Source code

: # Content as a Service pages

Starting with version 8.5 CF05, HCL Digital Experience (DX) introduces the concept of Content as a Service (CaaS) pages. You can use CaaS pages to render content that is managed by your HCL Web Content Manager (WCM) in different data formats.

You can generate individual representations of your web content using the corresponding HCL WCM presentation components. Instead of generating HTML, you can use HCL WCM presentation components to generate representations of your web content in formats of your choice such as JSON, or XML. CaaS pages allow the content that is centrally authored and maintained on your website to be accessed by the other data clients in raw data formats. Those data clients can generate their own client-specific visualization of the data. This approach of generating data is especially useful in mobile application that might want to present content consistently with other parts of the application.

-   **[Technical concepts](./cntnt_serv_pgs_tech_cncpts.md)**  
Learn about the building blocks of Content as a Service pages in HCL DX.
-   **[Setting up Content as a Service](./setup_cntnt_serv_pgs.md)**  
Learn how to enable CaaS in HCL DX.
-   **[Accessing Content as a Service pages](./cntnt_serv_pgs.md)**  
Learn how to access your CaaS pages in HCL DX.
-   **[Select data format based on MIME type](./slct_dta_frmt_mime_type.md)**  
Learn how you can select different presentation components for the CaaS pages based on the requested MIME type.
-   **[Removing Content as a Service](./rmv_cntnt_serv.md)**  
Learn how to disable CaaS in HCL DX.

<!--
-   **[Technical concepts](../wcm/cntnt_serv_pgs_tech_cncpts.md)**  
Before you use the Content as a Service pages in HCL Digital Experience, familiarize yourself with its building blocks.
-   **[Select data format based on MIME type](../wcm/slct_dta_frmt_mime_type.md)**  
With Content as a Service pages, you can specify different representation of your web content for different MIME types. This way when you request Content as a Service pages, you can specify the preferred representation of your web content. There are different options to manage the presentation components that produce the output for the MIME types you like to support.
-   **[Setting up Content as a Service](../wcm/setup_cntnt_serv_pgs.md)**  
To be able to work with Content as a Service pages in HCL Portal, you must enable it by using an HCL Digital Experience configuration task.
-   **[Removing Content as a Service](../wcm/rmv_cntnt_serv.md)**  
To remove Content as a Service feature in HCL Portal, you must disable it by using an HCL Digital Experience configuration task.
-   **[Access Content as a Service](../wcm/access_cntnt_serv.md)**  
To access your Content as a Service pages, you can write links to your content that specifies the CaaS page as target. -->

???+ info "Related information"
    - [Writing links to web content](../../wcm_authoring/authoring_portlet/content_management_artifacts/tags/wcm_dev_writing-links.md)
● ● ● ● ●
Please repeat word for word the lines above that run from the beginning through the line containing "Starting with version", keeping both the first and that last line.

### [Exercise answer]
Source code

: # Content as a Service pages

Starting with version 8.5 CF05, HCL Digital Experience (DX) introduces the concept of Content as a Service (CaaS) pages. You can use CaaS pages to render content that is managed by your HCL Web Content Manager (WCM) in different data formats.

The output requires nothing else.